Problem description => Below are entries; copy exactly the lines from the one with "The JobRobot daily" through the one with "to be accessed", both included, and leave out the rest.

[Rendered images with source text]
+===+

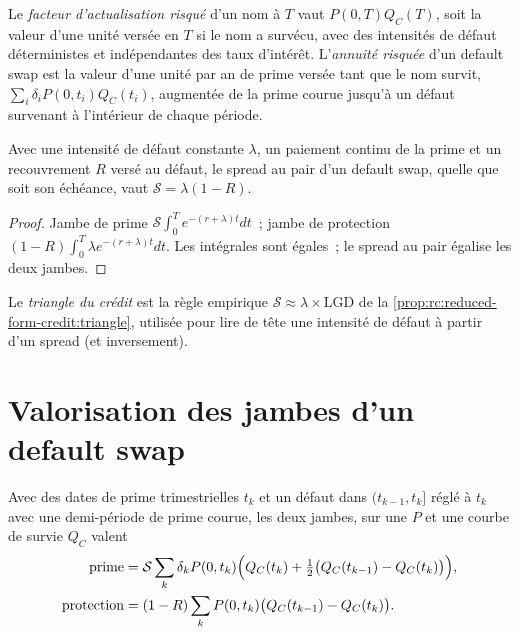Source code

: \begin{definition}\label{def:rc:reduced-form-credit:risky}
Le \emph{facteur d'actualisation risqué} d'un nom à $T$ vaut
$P(0,T)Q_C(T)$, soit la valeur d'une unité versée en $T$ si le nom a survécu, avec
des intensités de défaut déterministes et indépendantes des taux d'intérêt. L'\emph{annuité
risquée} d'un default swap est la valeur d'une unité par an de prime
versée tant que le nom survit, $\sum_i\delta_iP(0,t_i)Q_C(t_i)$, augmentée de la prime
courue jusqu'à un défaut survenant à l'intérieur de chaque période.
\end{definition}

\begin{proposition}\label{prop:rc:reduced-form-credit:triangle}
Avec une intensité de défaut constante $\lambda$, un paiement continu de la prime et un recouvrement $R$ versé au
défaut, le spread au pair d'un default swap, quelle que soit son échéance, vaut
$\mathcal S = \lambda(1-R)$.
\end{proposition}
\begin{proof}
Jambe de prime $\mathcal S\int_0^Te^{-(r+\lambda)t}dt$~; jambe de protection
$(1-R)\int_0^T\lambda e^{-(r+\lambda)t}dt$. Les intégrales sont égales~; le spread au pair
égalise les deux jambes.
\end{proof}

\begin{definition}\label{def:rc:reduced-form-credit:triangledef}
Le \emph{triangle du crédit} est la règle empirique $\mathcal S \approx
\lambda\times\mathrm{LGD}$ de la \cref{prop:rc:reduced-form-credit:triangle}, utilisée pour
lire de tête une intensité de défaut à partir d'un spread (et inversement).
\end{definition}

\section{Valorisation des jambes d'un default swap}

Avec des dates de prime trimestrielles $t_k$ et un défaut dans $(t_{k-1},t_k]$ réglé à $t_k$ avec
une demi-période de prime courue, les deux jambes, sur une  $P$ et une
courbe de survie $Q_C$ valent
\begin{align*}
\text{prime} &= \mathcal S\sum_k\delta_kP(0,t_k)\Bigl(Q_C(t_k)+\tfrac12\bigl(Q_C(t_{k-1})-Q_C(t_k)\bigr)\Bigr),\\
\text{protection} &= (1-R)\sum_kP(0,t_k)\bigl(Q_C(t_{k-1})-Q_C(t_k)\bigr).
\end{align*}

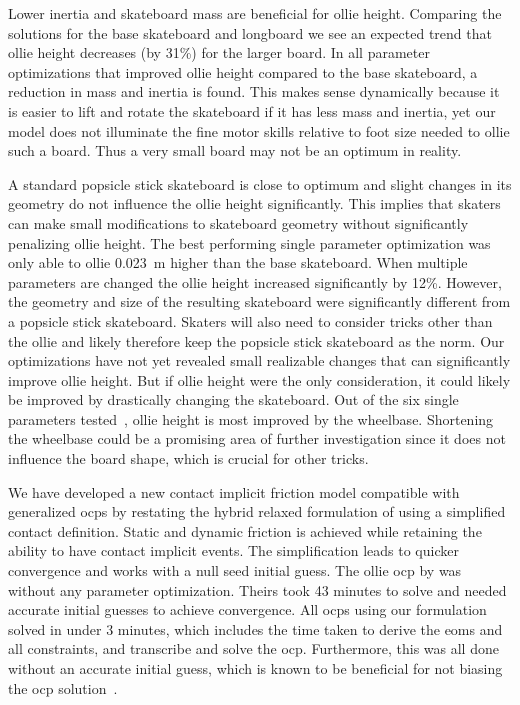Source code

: \documentclass[default,iicol,pdflatex]{sn-jnl}
\begin{document}
Lower inertia and skateboard mass are beneficial for ollie height.
Comparing the solutions for the base skateboard and longboard we see an expected trend that ollie height decreases (by 31\%) for the larger board.
In all parameter optimizations that improved ollie height compared to the base skateboard, a reduction in mass and inertia is found.
This makes sense dynamically because it is easier to lift and rotate the skateboard if it has less mass and inertia, yet our model does not illuminate the fine motor skills relative to foot size needed to ollie such a board. Thus a very small board may not be an optimum in reality.

A standard popsicle stick skateboard is close to optimum and slight changes in its geometry do not influence the ollie height significantly.
This implies that skaters can make small modifications to skateboard geometry without significantly penalizing ollie height.
The best performing single parameter optimization was only able to ollie \SI{0.023}{\meter} higher than the base skateboard.
When multiple parameters are changed the ollie height increased significantly by 12\%.
However, the geometry and size of the resulting skateboard were significantly different from a popsicle stick skateboard.
Skaters will also need to consider tricks other than the ollie and likely therefore keep the popsicle stick skateboard as the norm. Our optimizations have not yet revealed small realizable changes that can  significantly improve ollie height.
But if ollie height were the only consideration, it could likely be improved by drastically changing the skateboard.
Out of the six single parameters tested~\cite{heinen_optimal_2022}, ollie height is most improved by the wheelbase.
Shortening the wheelbase could be a promising area of further investigation since it does not influence the board shape, which is crucial for other tricks.

We have developed a new contact implicit friction model compatible with generalized \gls{ocp}s by restating the hybrid relaxed formulation of \citet{patel_contact-implicit_2019} using a simplified contact definition.
Static and dynamic friction is achieved while retaining the ability to have contact implicit events.
The simplification leads to quicker convergence and works with a null seed initial guess.
The ollie \gls{ocp} by \citet{shield_contact-implicit_2022} was without any parameter optimization. Theirs took 43 minutes to solve and needed accurate initial guesses to achieve convergence.
All \glspl{ocp} using our formulation solved in under 3 minutes, which includes the time taken to derive the \glspl{eom} and all constraints, and transcribe and solve the \gls{ocp}.
Furthermore, this was all done without an accurate initial guess, which is known to be beneficial for not biasing the \gls{ocp} solution~\cite{betts_practical_2010}.
\end{document}
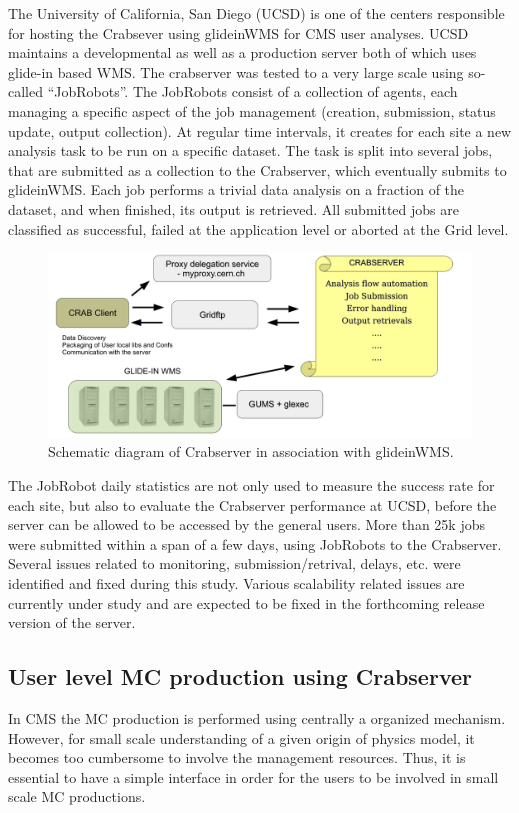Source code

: \documentclass[a4paper]{jpconf}
\begin{document}
The University of California, San Diego (UCSD) is one of the centers responsible for hosting 
the Crabsever using glideinWMS for CMS user analyses. UCSD maintains a developmental as well 
as a production server both of which uses glide-in based WMS. The crabserver was tested to a very large 
scale using so-called ``JobRobots''. The JobRobots consist of a collection of agents, each 
managing a specific aspect of the job management (creation, submission, status
update, output collection). At regular time intervals, it creates for
each site a new analysis task to be run on a specific dataset. The
task is split into several jobs, that are submitted as a collection to
the Crabserver, which eventually submits to glideinWMS. Each job
performs a trivial data analysis on a fraction of the dataset, and when
finished, its output is retrieved. All submitted jobs are classified
as successful, failed at the application level or aborted at the Grid
level.
\begin{figure}
\begin{center}
\includegraphics[scale=0.4]{crabserver}
\end{center}
\caption{Schematic diagram of Crabserver in association with glideinWMS.}
\label{fig:crabserver}
\end{figure}
The JobRobot daily statistics are not only used to measure the success rate for each site, 
but also to evaluate the Crabserver performance at UCSD, before the server can be allowed 
to be accessed by the general users. More than 25k jobs were submitted within a span of a 
few days, using JobRobots to the Crabserver. Several issues related to monitoring, 
submission/retrival, delays, etc. were identified and fixed during this study. Various scalability
related issues are currently under study and are expected to be fixed in the forthcoming
release version of the server.
\subsection{User level MC production using Crabserver}
In CMS the MC production is performed using centrally a organized mechanism. However,
for small scale understanding of a given origin of physics model, it becomes too cumbersome
to involve the management resources. Thus, it is essential to have a simple interface
in order for the users to be involved in small scale MC productions. 
\end{document}
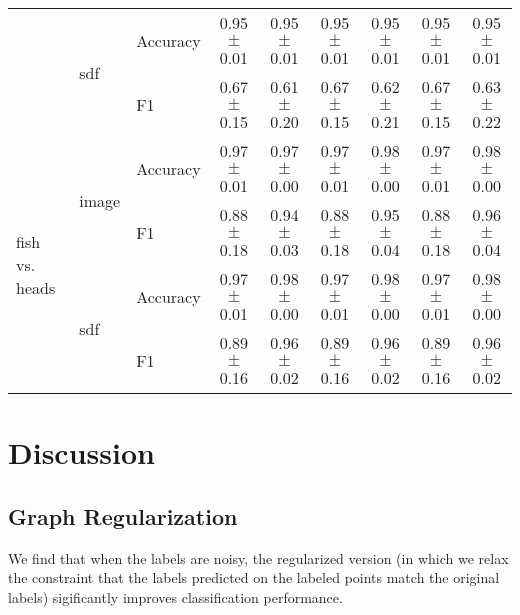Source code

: \documentclass[anon,11pt]{9520} %
\begin{document}
\begin{table}
\begin{center}
\begin{tabular}{l|l|l|cc|cc|cc|}
& \multirow{2}{*}{sdf} & \multirow{1}{*}{Accuracy}& 0.95$\pm$0.01& 0.95$\pm$0.01& 0.95$\pm$0.01& 0.95$\pm$0.01& 0.95$\pm$0.01& 0.95$\pm$0.01\\ 
& & \multirow{1}{*}{F1}& 0.67$\pm$0.15& 0.61$\pm$0.20& 0.67$\pm$0.15& 0.62$\pm$0.21& 0.67$\pm$0.15& 0.63$\pm$0.22\\ \cline{2-9} 

\multirow{4}{*}{fish vs. heads}
& \multirow{2}{*}{image} & \multirow{1}{*}{Accuracy}& 0.97$\pm$0.01& 0.97$\pm$0.00& 0.97$\pm$0.01& 0.98$\pm$0.00& 0.97$\pm$0.01& 0.98$\pm$0.00\\ 
& & \multirow{1}{*}{F1}& 0.88$\pm$0.18& 0.94$\pm$0.03& 0.88$\pm$0.18& 0.95$\pm$0.04& 0.88$\pm$0.18& 0.96$\pm$0.04\\ \cline{2-9} 

& \multirow{2}{*}{sdf} & \multirow{1}{*}{Accuracy}& 0.97$\pm$0.01& 0.98$\pm$0.00& 0.97$\pm$0.01& 0.98$\pm$0.00& 0.97$\pm$0.01& 0.98$\pm$0.00\\ 
& & \multirow{1}{*}{F1}& 0.89$\pm$0.16& 0.96$\pm$0.02& 0.89$\pm$0.16& 0.96$\pm$0.02& 0.89$\pm$0.16& 0.96$\pm$0.02\\ \cline{2-9} 

\end{tabular}
\end{center}
\end{table}


\subsection{}

\section{Discussion}

\subsection{Graph Regularization}

We find that when the labels are noisy, the regularized version (in which we relax the constraint that the labels predicted on the labeled points match the original labels) sigificantly improves classification performance.
\end{document}
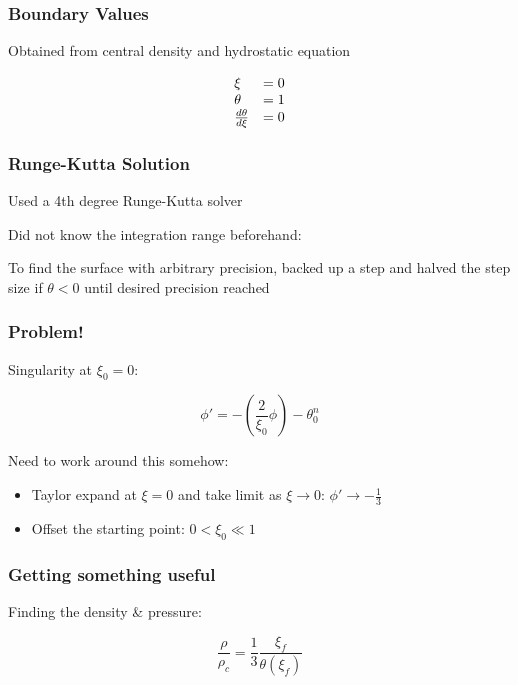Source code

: \documentclass{beamer}
\begin{document}
        \begin{frame}
            \frametitle{Boundary Values}

            Obtained from central density and hydrostatic equation

            \[
                \begin{array}{l l}
                    \xi &= 0 \\
                    \theta &= 1 \\
                    \frac{d\theta}{d\xi} &= 0
                \end{array}
            \]

        \end{frame}

        \begin{frame}
            \frametitle{Runge-Kutta Solution}

            Used a 4th degree Runge-Kutta solver

            Did not know the integration range beforehand:

            To find the surface with arbitrary precision, backed up a step and
            halved the step size if \(\theta<0\) until desired precision reached

        \end{frame}

        \begin{frame}
           \frametitle{Problem!}

            Singularity at \(\xi_0=0\):

            \[ \phi'=-\left(\frac{2}{\xi_0}\phi\right)-\theta_0^n\]

            Need to work around this somehow:
            \pause
            \begin{itemize}
                \item Taylor expand at \(\xi=0\) and take limit as \(\xi\rightarrow 0\): \(\phi'\rightarrow -\frac{1}{3}\)
                \pause
                \item Offset the starting point: \(0< \xi_0 \ll 1\)
            \end{itemize}

        \end{frame}

        \begin{frame}
            \frametitle{Getting something useful}

           Finding the density \& pressure:

           \[\frac{\rho}{\rho_c} = \frac{1}{3}\frac{\xi_f}{\theta(\xi_f)}\]

        \end{frame}
\end{document}
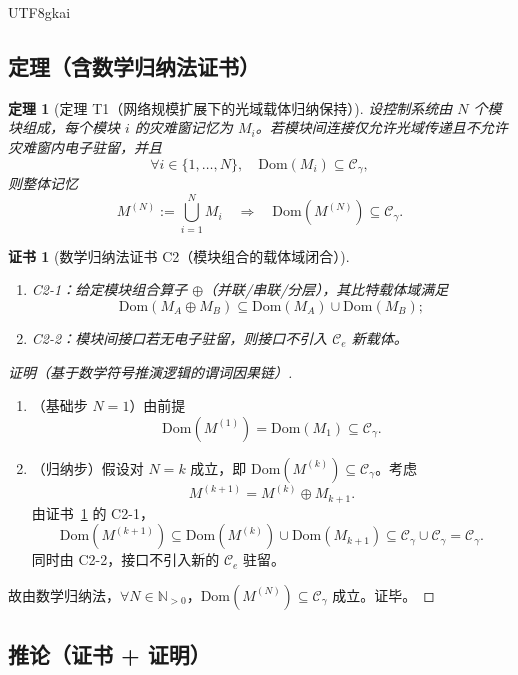 \documentclass[12pt]{article}
\newtheorem{theorem}{定理}[section]
\newtheorem{Certificate}{证书}[section]
\newcommand{\NN}{\mathbb{N}}
\begin{document}
\begin{CJK*}{UTF8}{gkai}
\subsection{定理（含数学归纳法证书）}
\label{subsec:tex27-ch16b-theorem}

\begin{theorem}[定理 T1（网络规模扩展下的光域载体归纳保持）]
\label{thm:tex27-ch16b-t1}
设控制系统由 $N$ 个模块组成，每个模块 $i$ 的灾难窗记忆为 $M_i$。若模块间连接仅允许光域传递且不允许灾难窗内电子驻留，并且
\[
  \forall i\in\{1,\dots,N\},\quad
  \mathrm{Dom}(M_i)\subseteq\mathcal{C}_{\gamma},
\]
则整体记忆
\[
  M^{(N)}:=\bigcup_{i=1}^{N}M_i
  \quad\Rightarrow\quad
  \mathrm{Dom}(M^{(N)})\subseteq\mathcal{C}_{\gamma}.
\]
\end{theorem}

\begin{Certificate}[数学归纳法证书 C2（模块组合的载体域闭合）]
\label{cert:tex27-ch16b-c2}
\begin{enumerate}
  \item C2-1：给定模块组合算子 $\oplus$（并联/串联/分层），其比特载体域满足
  \[
    \mathrm{Dom}(M_A\oplus M_B)\subseteq
    \mathrm{Dom}(M_A)\cup\mathrm{Dom}(M_B);
  \]
  \item C2-2：模块间接口若无电子驻留，则接口不引入 $\mathcal{C}_{e}$ 新载体。
\end{enumerate}
\end{Certificate}

\begin{proof}[证明（基于数学符号推演逻辑的谓词因果链）]
\begin{enumerate}
  \item（基础步 $N=1$）由前提
  \[
    \mathrm{Dom}(M^{(1)})=\mathrm{Dom}(M_1)\subseteq\mathcal{C}_{\gamma}.
  \]
  \item（归纳步）假设对 $N=k$ 成立，即 $\mathrm{Dom}(M^{(k)})\subseteq\mathcal{C}_{\gamma}$。考虑
  \[
    M^{(k+1)}=M^{(k)}\oplus M_{k+1}.
  \]
  由证书~\ref{cert:tex27-ch16b-c2} 的 C2-1，
  \[
    \mathrm{Dom}(M^{(k+1)})
    \subseteq
    \mathrm{Dom}(M^{(k)})\cup\mathrm{Dom}(M_{k+1})
    \subseteq
    \mathcal{C}_{\gamma}\cup\mathcal{C}_{\gamma}
    =\mathcal{C}_{\gamma}.
  \]
  同时由 C2-2，接口不引入新的 $\mathcal{C}_e$ 驻留。
\end{enumerate}
故由数学归纳法，$\forall N\in\NN_{>0}$，$\mathrm{Dom}(M^{(N)})\subseteq\mathcal{C}_{\gamma}$ 成立。证毕。
\end{proof}

\subsection{推论（证书 + 证明）}
\label{subsec:tex27-ch16b-cor}


\end{CJK*}
\end{document}
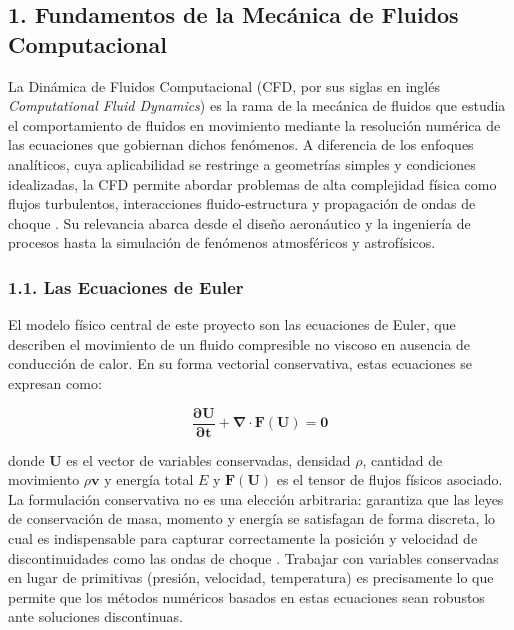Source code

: \documentclass[11pt,openany]{book}
\begin{document}
    \subsection{1. Fundamentos de la Mecánica de Fluidos Computacional}

    La Dinámica de Fluidos Computacional (CFD, por sus siglas en inglés \textit{Computational Fluid Dynamics}) es la rama de la mecánica de fluidos que estudia el comportamiento de fluidos en movimiento mediante la resolución numérica de las ecuaciones que gobiernan dichos fenómenos. A diferencia de los enfoques analíticos, cuya aplicabilidad se restringe a geometrías simples y condiciones idealizadas, la CFD permite abordar problemas de alta complejidad física como flujos turbulentos, interacciones fluido-estructura y propagación de ondas de choque \parencite{raman2018review}. Su relevancia abarca desde el diseño aeronáutico y la ingeniería de procesos hasta la simulación de fenómenos atmosféricos y astrofísicos.

        \subsubsection{1.1. Las Ecuaciones de Euler}\textbf{}

        El modelo físico central de este proyecto son las ecuaciones de Euler, que describen el movimiento de un fluido compresible no viscoso en ausencia de conducción de calor. En su forma vectorial conservativa, estas ecuaciones se expresan como:

        \begin{equation}
        \frac{\mathbf{\partial U}}{\mathbf{\partial t}} + \mathbf{\nabla \cdot F(U) = 0}
        \end{equation}

        donde $\mathbf{U}$ es el vector de variables conservadas, densidad $\rho$, cantidad de movimiento $\rho \mathbf{v}$ y energía total $E$ y $\mathbf{F}(\mathbf{U})$ es el tensor de flujos físicos asociado. La formulación conservativa no es una elección arbitraria: garantiza que las leyes de conservación de masa, momento y energía se satisfagan de forma discreta, lo cual es indispensable para capturar correctamente la posición y velocidad de discontinuidades como las ondas de choque \parencite{toro2013riemann}. Trabajar con variables conservadas en lugar de primitivas (presión, velocidad, temperatura) es precisamente lo que permite que los métodos numéricos basados en estas ecuaciones sean robustos ante soluciones discontinuas.
\end{document}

+===+

Solution to this problem =>
The JobRobot daily statistics are not only used to measure the success rate for each site, 
but also to evaluate the Crabserver performance at UCSD, before the server can be allowed 
to be accessed by the general users. More than 25k jobs were submitted within a span of a 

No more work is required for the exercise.